Die beiden hebräischen Wörter, die in den deutschen Übersetzungen des Alten Testaments mit „Ende“ übersetzt werden, sind in der Regel אַחֲרִית ’aḥǎrît und קֵץ qeṣ. Beide Begriffe beziehen sich auf das Verständnis der → Zeit. Sie bezeichnen „Zukünftiges“ oder das „Ende“ eines Zeitabschnittes. Dabei ist zwischen den beiden Wörtern eine signifikante semantische Differenz zu erheben. Während קֵץ qeṣ tatsächlich das Ende eines Zeitraums (Gen 4,3) oder einer geschichtlichen Größe (Gen 6,13; Am 8,2) bezeichnet, bedeutet אַחֲרִית ’aḥǎrît das „Künftige“, das, „was danach kommt“ (Dtn 8,16: „der dich das Manna in der Wüste essen lies, das deine Väter nicht kannten, um dich zu demütigen und dich zu prüfen, damit er es dir in Zukunft gutgehen lasse“) und seltener „Letztes“ oder „Abschluss“ (Dtn 11,12). Die beiden Begriffe קֵץ qeṣ und אַחֲרִית ’aḥǎrît begegnen mit entsprechend unterschiedlicher Bedeutung in Dan 8,19.

2. Die Bezeichnung der Zukunft (אַחֲרִית)

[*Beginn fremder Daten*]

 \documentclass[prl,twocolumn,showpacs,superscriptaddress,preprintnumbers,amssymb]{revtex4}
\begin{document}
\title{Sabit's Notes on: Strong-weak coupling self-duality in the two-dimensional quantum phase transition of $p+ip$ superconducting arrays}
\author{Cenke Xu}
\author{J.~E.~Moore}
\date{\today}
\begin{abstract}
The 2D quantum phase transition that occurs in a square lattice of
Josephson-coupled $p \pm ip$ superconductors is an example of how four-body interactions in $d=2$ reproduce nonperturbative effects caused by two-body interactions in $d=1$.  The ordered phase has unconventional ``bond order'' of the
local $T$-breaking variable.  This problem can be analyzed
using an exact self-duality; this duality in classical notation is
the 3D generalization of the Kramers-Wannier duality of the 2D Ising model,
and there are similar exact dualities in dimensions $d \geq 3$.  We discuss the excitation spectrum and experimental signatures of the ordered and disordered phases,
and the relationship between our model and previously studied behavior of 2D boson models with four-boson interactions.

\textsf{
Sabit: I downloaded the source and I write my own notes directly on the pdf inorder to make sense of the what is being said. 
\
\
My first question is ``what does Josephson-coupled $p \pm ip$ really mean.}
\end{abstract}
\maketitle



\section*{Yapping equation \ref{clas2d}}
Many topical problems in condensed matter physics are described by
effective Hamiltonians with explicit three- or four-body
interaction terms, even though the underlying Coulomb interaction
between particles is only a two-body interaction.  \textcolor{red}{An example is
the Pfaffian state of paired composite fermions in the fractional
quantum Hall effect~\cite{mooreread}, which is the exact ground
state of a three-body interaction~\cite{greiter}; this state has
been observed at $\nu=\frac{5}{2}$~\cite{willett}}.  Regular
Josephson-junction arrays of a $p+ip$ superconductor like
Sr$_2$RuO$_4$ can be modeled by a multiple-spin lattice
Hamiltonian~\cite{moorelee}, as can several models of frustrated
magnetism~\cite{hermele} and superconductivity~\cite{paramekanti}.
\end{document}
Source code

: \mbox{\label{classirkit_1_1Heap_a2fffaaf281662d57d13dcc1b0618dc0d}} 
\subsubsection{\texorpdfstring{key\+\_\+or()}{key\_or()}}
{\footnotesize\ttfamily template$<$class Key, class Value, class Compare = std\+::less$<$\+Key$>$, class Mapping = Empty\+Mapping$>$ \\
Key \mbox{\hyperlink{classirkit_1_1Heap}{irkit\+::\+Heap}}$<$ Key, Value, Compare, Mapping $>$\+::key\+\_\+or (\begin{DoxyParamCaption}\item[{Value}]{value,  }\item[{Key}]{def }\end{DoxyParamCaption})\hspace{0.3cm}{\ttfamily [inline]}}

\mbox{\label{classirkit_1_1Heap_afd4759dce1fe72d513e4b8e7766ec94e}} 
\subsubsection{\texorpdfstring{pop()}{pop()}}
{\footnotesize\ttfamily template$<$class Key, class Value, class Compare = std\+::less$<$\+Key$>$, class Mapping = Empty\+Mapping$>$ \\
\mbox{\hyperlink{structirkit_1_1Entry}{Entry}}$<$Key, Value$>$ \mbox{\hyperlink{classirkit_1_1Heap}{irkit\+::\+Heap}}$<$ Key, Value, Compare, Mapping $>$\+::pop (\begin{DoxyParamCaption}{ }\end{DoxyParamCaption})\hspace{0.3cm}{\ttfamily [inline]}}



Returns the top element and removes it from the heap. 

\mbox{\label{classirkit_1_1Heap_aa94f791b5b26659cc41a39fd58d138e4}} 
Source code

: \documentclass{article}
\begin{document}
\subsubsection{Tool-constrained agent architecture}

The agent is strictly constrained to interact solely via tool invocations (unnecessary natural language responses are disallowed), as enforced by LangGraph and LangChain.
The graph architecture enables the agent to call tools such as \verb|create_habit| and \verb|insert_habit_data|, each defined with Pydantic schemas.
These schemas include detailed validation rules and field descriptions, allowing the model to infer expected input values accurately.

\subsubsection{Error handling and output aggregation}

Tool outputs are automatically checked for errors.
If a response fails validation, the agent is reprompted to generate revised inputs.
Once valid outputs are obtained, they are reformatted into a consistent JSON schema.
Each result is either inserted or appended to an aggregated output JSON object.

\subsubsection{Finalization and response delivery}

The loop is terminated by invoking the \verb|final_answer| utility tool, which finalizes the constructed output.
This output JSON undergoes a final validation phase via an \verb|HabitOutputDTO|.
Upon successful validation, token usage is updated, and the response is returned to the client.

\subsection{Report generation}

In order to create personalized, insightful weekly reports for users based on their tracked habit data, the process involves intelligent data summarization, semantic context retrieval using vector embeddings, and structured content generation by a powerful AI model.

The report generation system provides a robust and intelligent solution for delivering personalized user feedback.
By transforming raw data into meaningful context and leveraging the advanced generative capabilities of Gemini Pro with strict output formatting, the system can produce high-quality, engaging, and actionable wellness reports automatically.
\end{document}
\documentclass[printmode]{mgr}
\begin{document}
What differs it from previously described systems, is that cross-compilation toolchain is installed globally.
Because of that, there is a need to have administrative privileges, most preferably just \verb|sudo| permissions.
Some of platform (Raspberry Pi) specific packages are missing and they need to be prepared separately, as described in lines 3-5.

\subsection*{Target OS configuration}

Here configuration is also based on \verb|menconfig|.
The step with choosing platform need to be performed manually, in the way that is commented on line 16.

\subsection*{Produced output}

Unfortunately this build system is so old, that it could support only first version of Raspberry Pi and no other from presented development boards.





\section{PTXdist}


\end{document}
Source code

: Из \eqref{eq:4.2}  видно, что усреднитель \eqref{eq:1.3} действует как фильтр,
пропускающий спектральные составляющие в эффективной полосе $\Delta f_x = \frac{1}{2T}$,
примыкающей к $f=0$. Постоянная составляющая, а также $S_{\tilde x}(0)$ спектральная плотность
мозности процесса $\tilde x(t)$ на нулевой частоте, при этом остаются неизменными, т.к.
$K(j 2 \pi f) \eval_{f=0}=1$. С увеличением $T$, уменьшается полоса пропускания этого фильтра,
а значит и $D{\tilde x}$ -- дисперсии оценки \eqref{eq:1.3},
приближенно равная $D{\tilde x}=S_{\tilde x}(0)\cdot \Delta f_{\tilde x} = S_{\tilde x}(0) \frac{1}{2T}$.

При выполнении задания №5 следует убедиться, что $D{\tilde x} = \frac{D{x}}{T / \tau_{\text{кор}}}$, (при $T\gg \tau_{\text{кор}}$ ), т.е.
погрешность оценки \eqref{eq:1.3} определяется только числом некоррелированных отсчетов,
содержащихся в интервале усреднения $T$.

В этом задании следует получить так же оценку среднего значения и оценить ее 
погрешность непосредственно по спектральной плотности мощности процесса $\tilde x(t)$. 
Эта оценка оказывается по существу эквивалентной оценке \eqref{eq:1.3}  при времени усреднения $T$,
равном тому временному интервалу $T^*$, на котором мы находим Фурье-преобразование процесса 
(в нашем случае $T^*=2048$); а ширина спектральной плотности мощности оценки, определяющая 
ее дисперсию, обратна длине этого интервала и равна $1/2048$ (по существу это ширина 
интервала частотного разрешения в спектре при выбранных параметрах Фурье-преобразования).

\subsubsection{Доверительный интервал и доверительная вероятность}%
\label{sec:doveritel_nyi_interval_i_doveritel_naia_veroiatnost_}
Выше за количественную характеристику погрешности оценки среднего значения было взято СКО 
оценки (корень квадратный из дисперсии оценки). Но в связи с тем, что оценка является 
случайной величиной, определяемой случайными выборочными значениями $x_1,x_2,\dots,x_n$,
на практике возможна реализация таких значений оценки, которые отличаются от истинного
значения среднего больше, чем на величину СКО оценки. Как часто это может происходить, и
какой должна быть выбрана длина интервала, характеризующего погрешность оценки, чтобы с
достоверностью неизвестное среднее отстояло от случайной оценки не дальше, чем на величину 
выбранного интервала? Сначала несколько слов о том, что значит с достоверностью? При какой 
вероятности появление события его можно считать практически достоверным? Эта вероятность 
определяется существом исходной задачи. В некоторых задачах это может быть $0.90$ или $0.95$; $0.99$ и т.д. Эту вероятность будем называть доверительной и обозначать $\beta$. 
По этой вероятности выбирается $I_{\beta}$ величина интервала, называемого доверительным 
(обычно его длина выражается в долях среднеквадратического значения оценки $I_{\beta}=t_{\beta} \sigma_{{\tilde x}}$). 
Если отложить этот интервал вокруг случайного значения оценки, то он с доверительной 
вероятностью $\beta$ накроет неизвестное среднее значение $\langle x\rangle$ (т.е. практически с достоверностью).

Die Nominalbildung אַחֲרִית ’aḥǎrît ist eine Ableitung von der Wurzel אחר ’ḥr, wobei diese Wurzel sonst als Adjektiv, Präposition oder Adverb das zeitliche Nachher ausdrückt („nach“). Demzufolge bezeichnet das Substantiv אַחֲרִית ’aḥǎrît in der Regel nicht ein punktuelles Ende, sondern benennt einen zukünftigen Zeitraum, der sich über eine gewisse Dauer erstrecken und mit Ereignissen gefüllt sein kann. Ein geeigneter Beleg dafür ist Gen 49,1: „So rief Jakob nach seinen Söhnen und sagte: ‚Versammelt euch, so will ich euch verkünden, was euch in künftigen Tagen (bǝ’aḥǎrît hajjāmîm) begegnen wird’.“ Sodann weist der alte Jakob auf die Entwicklung der Stämme voraus, die aus seinen Söhnen hervorgehen sollen. Spr 24,20: „Fürwahr, es gibt keine Zukunft (אַחֲרִית ’aḥǎrît) für den Bösen und die Leuchte der Frevler verlischt.“ Hier würde eine Übersetzung mit „Ende“ den Textsinn in sein Gegenteil verkehren.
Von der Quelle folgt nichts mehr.